Your task —
Copy out each line of the data that includes the string "designer".
Top of Dataset
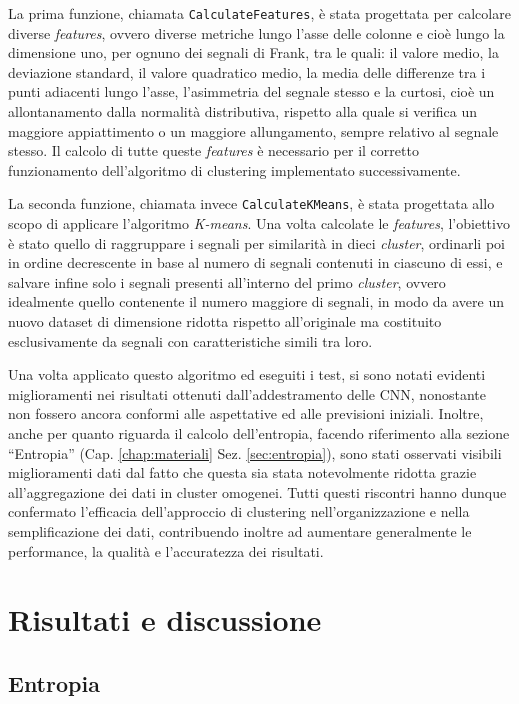 La prima funzione, chiamata \texttt{CalculateFeatures}, è stata progettata per calcolare diverse \textit{features}, ovvero diverse metriche lungo l'asse delle colonne e cioè lungo la dimensione uno, per ognuno dei segnali di Frank, tra le quali: il valore medio, la deviazione standard, il valore quadratico medio, la media delle differenze tra i punti adiacenti lungo l'asse, l'asimmetria del segnale stesso e la curtosi, cioè un allontanamento dalla normalità distributiva, rispetto alla quale si verifica un maggiore appiattimento o un maggiore allungamento, sempre relativo al segnale stesso. Il calcolo di tutte queste \textit{features} è necessario per il corretto funzionamento dell'algoritmo di clustering implementato successivamente.

La seconda funzione, chiamata invece \texttt{CalculateKMeans}, è stata progettata allo scopo di applicare l'algoritmo \textit{K-means}. Una volta calcolate le \textit{features}, l'obiettivo è stato quello di raggruppare i segnali per similarità in dieci \textit{cluster}, ordinarli poi in ordine decrescente in base al numero di segnali contenuti in ciascuno di essi, e salvare infine solo i segnali presenti all'interno del primo \textit{cluster}, ovvero idealmente quello contenente il numero maggiore di segnali, in modo da avere un nuovo dataset di dimensione ridotta rispetto all'originale ma costituito esclusivamente da segnali con caratteristiche simili tra loro.

Una volta applicato questo algoritmo ed eseguiti i test, si sono notati evidenti miglioramenti nei risultati ottenuti dall'addestramento delle CNN, nonostante non fossero ancora conformi alle aspettative ed alle previsioni iniziali. Inoltre, anche per quanto riguarda il calcolo dell'entropia, facendo riferimento alla sezione ``Entropia'' (Cap. \ref{chap:materiali} Sez. \ref{sec:entropia}), sono stati osservati visibili miglioramenti dati dal fatto che questa sia stata notevolmente ridotta grazie all'aggregazione dei dati in cluster omogenei. Tutti questi riscontri hanno dunque confermato l'efficacia dell'approccio di clustering nell'organizzazione e nella semplificazione dei dati, contribuendo inoltre ad aumentare generalmente le performance, la qualità e l'accuratezza dei risultati.

\chapter{Risultati e discussione}
\label{chap:risultati}

\section{Entropia}
\label{sec:entropia_risultati}

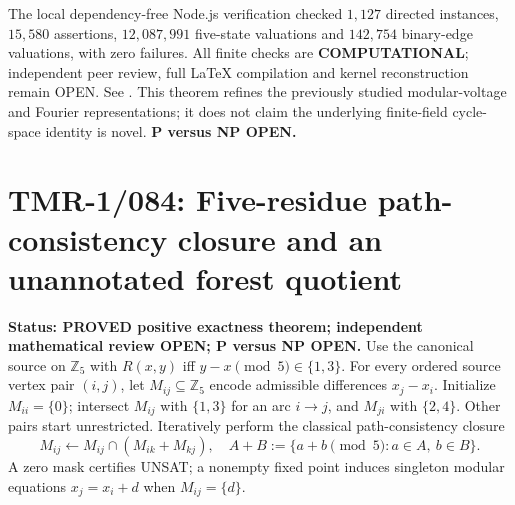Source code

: \documentclass[11pt]{article}
\begin{document}
The local dependency-free Node.js verification checked $1{,}127$
directed instances, $15{,}580$ assertions,
$12{,}087{,}991$ five-state valuations and $142{,}754$
binary-edge valuations, with zero failures.  All finite checks
are \textbf{COMPUTATIONAL}; independent peer review, full \LaTeX{}
compilation and kernel reconstruction remain OPEN.  See
.
This theorem refines the previously studied modular-voltage
and Fourier representations; it does not claim the underlying
finite-field cycle-space identity is novel.
\textbf{P versus NP OPEN.}



\section{TMR-1/084: Five-residue path-consistency closure and an unannotated forest quotient}
\noindent\textbf{Status: PROVED positive exactness theorem; independent mathematical review OPEN; P versus NP OPEN.}
Use the canonical source on $\mathbb Z_5$ with $R(x,y)$ iff
$y-x\pmod 5\in\{1,3\}$. For every ordered source vertex pair $(i,j)$,
let $M_{ij}\subseteq\mathbb Z_5$ encode admissible differences $x_j-x_i$.
Initialize $M_{ii}=\{0\}$; intersect $M_{ij}$ with $\{1,3\}$ for
an arc $i\to j$, and $M_{ji}$ with $\{2,4\}$. Other pairs start
unrestricted. Iteratively perform the classical path-consistency
closure
\[
  M_{ij}\longleftarrow M_{ij}\cap(M_{ik}+M_{kj}),
  \quad
  A+B:=\{a+b\pmod5:a\in A,\ b\in B\}.
\]
A zero mask certifies UNSAT; a nonempty fixed point induces
singleton modular equations $x_j=x_i+d$ when $M_{ij}=\{d\}$.
\end{document}
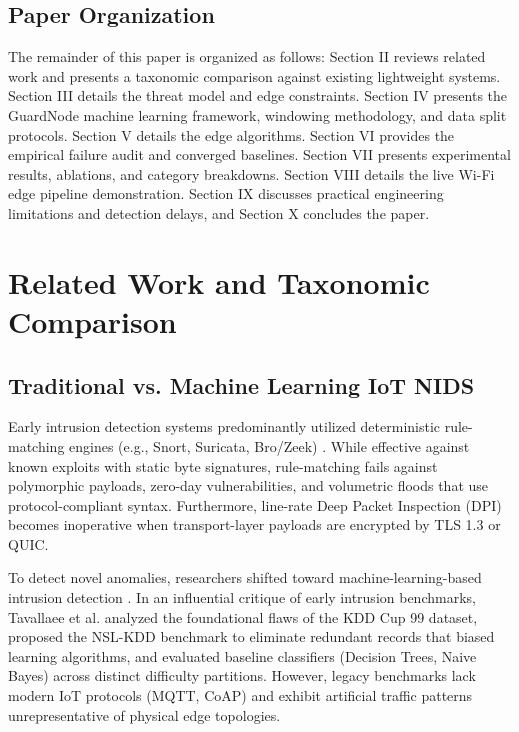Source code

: \documentclass[conference]{IEEEtran}
\begin{document}
\subsection{Paper Organization}
The remainder of this paper is organized as follows: Section II reviews related work and presents a taxonomic comparison against existing lightweight systems. Section III details the threat model and edge constraints. Section IV presents the GuardNode machine learning framework, windowing methodology, and data split protocols. Section V details the edge algorithms. Section VI provides the empirical failure audit and converged baselines. Section VII presents experimental results, ablations, and category breakdowns. Section VIII details the live Wi-Fi edge pipeline demonstration. Section IX discusses practical engineering limitations and detection delays, and Section X concludes the paper.

\section{Related Work and Taxonomic Comparison}

\subsection{Traditional vs. Machine Learning IoT NIDS}
Early intrusion detection systems predominantly utilized deterministic rule-matching engines (e.g., Snort, Suricata, Bro/Zeek) \cite{ref_roesch}. While effective against known exploits with static byte signatures, rule-matching fails against polymorphic payloads, zero-day vulnerabilities, and volumetric floods that use protocol-compliant syntax. Furthermore, line-rate Deep Packet Inspection (DPI) becomes inoperative when transport-layer payloads are encrypted by TLS 1.3 or QUIC.

To detect novel anomalies, researchers shifted toward machine-learning-based intrusion detection \cite{ref_oliveira}. In an influential critique of early intrusion benchmarks, Tavallaee et al. \cite{ref_tavallaee} analyzed the foundational flaws of the KDD Cup 99 dataset, proposed the NSL-KDD benchmark to eliminate redundant records that biased learning algorithms, and evaluated baseline classifiers (Decision Trees, Naive Bayes) across distinct difficulty partitions. However, legacy benchmarks lack modern IoT protocols (MQTT, CoAP) and exhibit artificial traffic patterns unrepresentative of physical edge topologies.
\end{document}
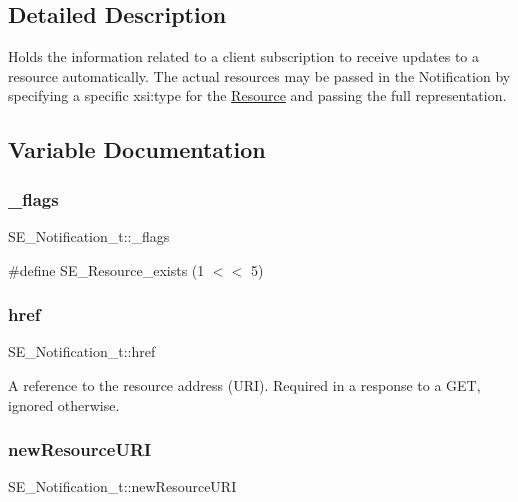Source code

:\subsection{Detailed Description}
Holds the information related to a client subscription to receive updates to a resource automatically. The actual resources may be passed in the Notification by specifying a specific xsi\+:type for the \hyperlink{structResource}{Resource} and passing the full representation. 

\subsection{Variable Documentation}
\mbox{\label{group__Notification_ga9cea77779c1429775de7c3bbf1e8c361}} 
\subsubsection{\texorpdfstring{\+\_\+flags}{\_flags}}
{\footnotesize\ttfamily S\+E\+\_\+\+Notification\+\_\+t\+::\+\_\+flags}

\#define S\+E\+\_\+\+Resource\+\_\+exists (1 $<$$<$ 5) \mbox{\label{group__Notification_ga9d9fbe351ee2dd052e844c3dc0cd8222}} 
\subsubsection{\texorpdfstring{href}{href}}
{\footnotesize\ttfamily S\+E\+\_\+\+Notification\+\_\+t\+::href}

A reference to the resource address (U\+RI). Required in a response to a G\+ET, ignored otherwise. \mbox{\label{group__Notification_ga9dab2eb1085b330946a147430a8a9c3e}} 
\subsubsection{\texorpdfstring{new\+Resource\+U\+RI}{newResourceURI}}
{\footnotesize\ttfamily S\+E\+\_\+\+Notification\+\_\+t\+::new\+Resource\+U\+RI}

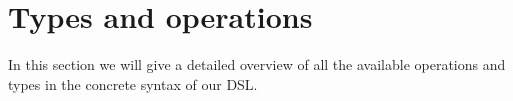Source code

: \section{Types and operations}
\label{sec:operations}

In this section we will give a detailed overview of all the available
operations and types in the concrete syntax of our DSL.

% 
% 
% 
% 
% 


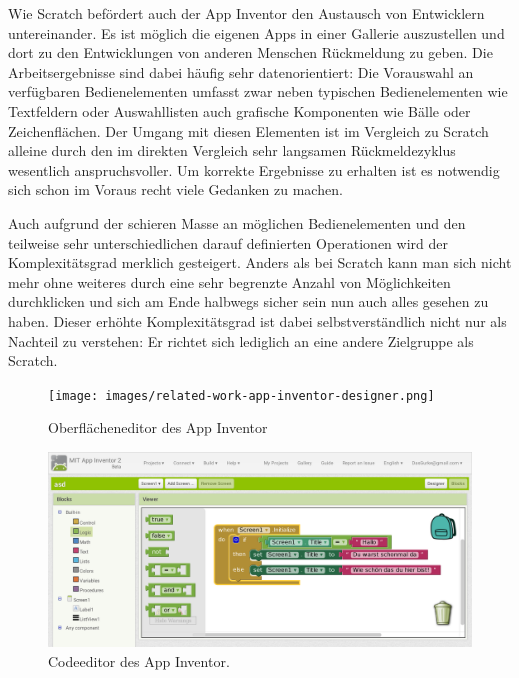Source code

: Wie Scratch befördert auch der App Inventor den Austausch von Entwicklern untereinander. Es ist möglich die eigenen Apps in einer Gallerie auszustellen und dort zu den Entwicklungen von anderen Menschen Rückmeldung zu geben. Die Arbeitsergebnisse sind dabei häufig sehr datenorientiert: Die Vorauswahl an verfügbaren Bedienelementen umfasst zwar neben typischen Bedienelementen wie Textfeldern oder Auswahllisten auch grafische Komponenten wie Bälle oder Zeichenflächen. Der Umgang mit diesen Elementen ist im Vergleich zu Scratch alleine durch den im direkten Vergleich sehr langsamen Rückmeldezyklus wesentlich anspruchsvoller. Um korrekte Ergebnisse zu erhalten ist es notwendig sich schon im Voraus recht viele Gedanken zu machen.

Auch aufgrund der schieren Masse an möglichen Bedienelementen und den teilweise sehr unterschiedlichen darauf definierten Operationen wird der Komplexitätsgrad merklich gesteigert. Anders als bei Scratch kann man sich nicht mehr ohne weiteres durch eine sehr begrenzte Anzahl von Möglichkeiten durchklicken und sich am Ende halbwegs sicher sein nun auch alles gesehen zu haben. Dieser erhöhte Komplexitätsgrad ist dabei selbstverständlich nicht nur als Nachteil zu verstehen: Er richtet sich lediglich an eine andere Zielgruppe als Scratch.

\begin{figure}[p]
  \centering \texttt{[image: images/related-work-app-inventor-designer.png]}
  \caption{Oberflächeneditor des App Inventor}
  \label{fig:app-inventor-ui-designer}
\end{figure}

\begin{figure}[p]
  \centering \includegraphics[width=\textwidth]{images/related-work-app-inventor-blocks.png}
  \caption{Codeeditor des App Inventor.}
  \label{fig:app-inventor-block-designer}
\end{figure}

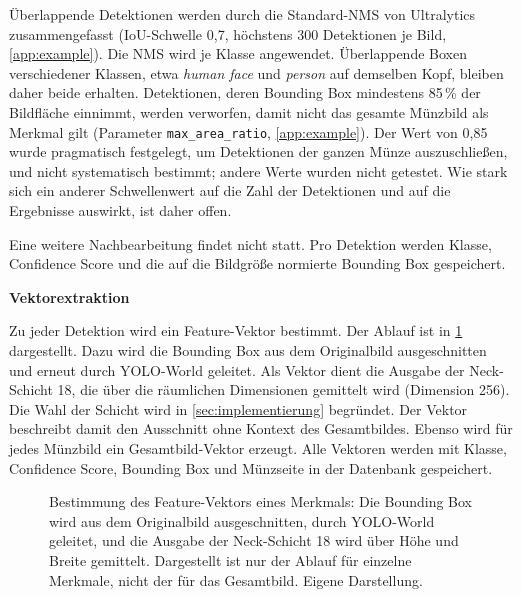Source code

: \noindent Überlappende Detektionen werden durch die Standard-NMS von Ultralytics zusammengefasst (IoU-Schwelle 0{,}7, höchstens 300 Detektionen je Bild, \cref{app:example}). Die NMS wird je Klasse angewendet. Überlappende Boxen verschiedener Klassen, etwa \textit{human face} und \textit{person} auf demselben Kopf, bleiben daher beide erhalten. Detektionen, deren Bounding Box mindestens 85\,\% der Bildfläche einnimmt, werden verworfen, damit nicht das gesamte Münzbild als Merkmal gilt (Parameter \texttt{max\_area\_ratio}, \cref{app:example}). Der Wert von 0,85 wurde pragmatisch festgelegt, um Detektionen der ganzen Münze auszuschließen, und nicht systematisch bestimmt; andere Werte wurden nicht getestet. Wie stark sich ein anderer Schwellenwert auf die Zahl der Detektionen und auf die Ergebnisse auswirkt, ist daher offen. 

Eine weitere Nachbearbeitung findet nicht statt. Pro Detektion werden Klasse, Confidence Score und die auf die Bildgröße normierte Bounding Box gespeichert.

\vspace{\baselineskip}

\noindent \textbf{Vektorextraktion}

\noindent Zu jeder Detektion wird ein Feature-Vektor bestimmt. Der Ablauf ist in \cref{fig:vektorextraktion} dargestellt. Dazu wird die Bounding Box aus dem Originalbild ausgeschnitten und erneut durch YOLO-World geleitet. Als Vektor dient die Ausgabe der Neck-Schicht 18, die über die räumlichen Dimensionen gemittelt wird (Dimension 256). Die Wahl der Schicht wird in \cref{sec:implementierung} begründet. Der Vektor beschreibt damit den Ausschnitt ohne Kontext des Gesamtbildes. Ebenso wird für jedes Münzbild ein Gesamtbild-Vektor erzeugt. Alle Vektoren werden mit Klasse, Confidence Score, Bounding Box und Münzseite in der Datenbank gespeichert.

\begin{figure}[H]
  \centering
  \resizebox{\linewidth}{!}{}
  \caption[Ablauf der Vektorextraktion]{Bestimmung des Feature-Vektors eines Merkmals: Die Bounding Box wird aus dem Originalbild ausgeschnitten, durch YOLO-World geleitet, und die Ausgabe der Neck-Schicht 18 wird über Höhe und Breite gemittelt. Dargestellt ist nur der Ablauf für einzelne Merkmale, nicht der für das Gesamtbild. Eigene Darstellung.}
  \label{fig:vektorextraktion}
\end{figure}

\vspace{\baselineskip}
Bottom of Dataset
Answer —
  \centering \texttt{[image: images/related-work-app-inventor-designer.png]}
  \label{fig:app-inventor-ui-designer}
  \label{fig:app-inventor-block-designer}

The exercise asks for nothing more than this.